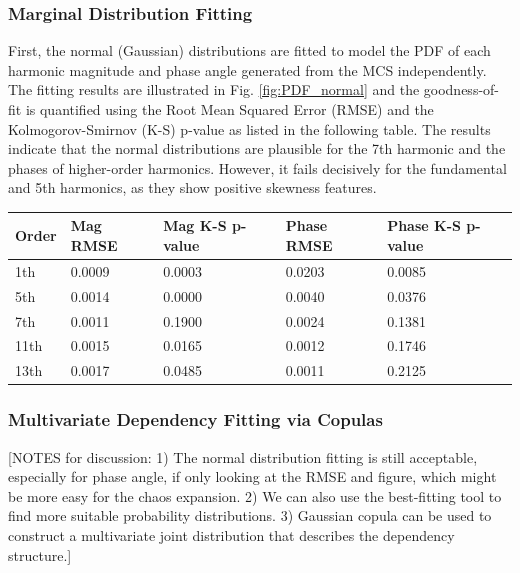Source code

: \subsubsection{Marginal Distribution Fitting}
First, the normal (Gaussian) distributions are fitted to model the PDF of each harmonic magnitude and phase angle generated from the MCS independently. The fitting results are illustrated in Fig. \ref{fig:PDF_normal} and the goodness-of-fit is quantified using the Root Mean Squared Error (RMSE) and the Kolmogorov-Smirnov (K-S) p-value as listed in the following table. The results indicate that the normal distributions are plausible for the 7th harmonic and the phases of higher-order harmonics. However, it fails decisively for the fundamental and 5th harmonics, as they show positive skewness features.
\begin{table}[ht!]
    \centering
    \begin{tabular}{ l l l l l }
        Order &  Mag \newline RMSE & Mag \newline K-S p-value & Phase \newline RMSE & Phase \newline K-S p-value \\
        \hline
        1th  & 0.0009 & 0.0003 & 0.0203 & 0.0085 \\
        5th  & 0.0014 & 0.0000 & 0.0040 & 0.0376 \\
        7th  & 0.0011 & 0.1900 & 0.0024 & 0.1381 \\
        11th & 0.0015 & 0.0165 & 0.0012 & 0.1746 \\
        13th & 0.0017 & 0.0485 & 0.0011 & 0.2125
    \end{tabular}
\end{table}

\subsubsection{Multivariate Dependency Fitting via Copulas}
[NOTES for discussion: 1) The normal distribution fitting is still acceptable, especially for phase angle, if only looking at the RMSE and figure, which might be more easy for the chaos expansion. 2) We can also use the best-fitting tool to find more suitable probability distributions. 3) Gaussian copula can be used to construct a multivariate joint distribution that describes the dependency structure.]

******************************

→ **Description of the task**:
What is the number of lines in the records that include "subsubsection"? Answer with that number alone.

→ **Exercise result**:
2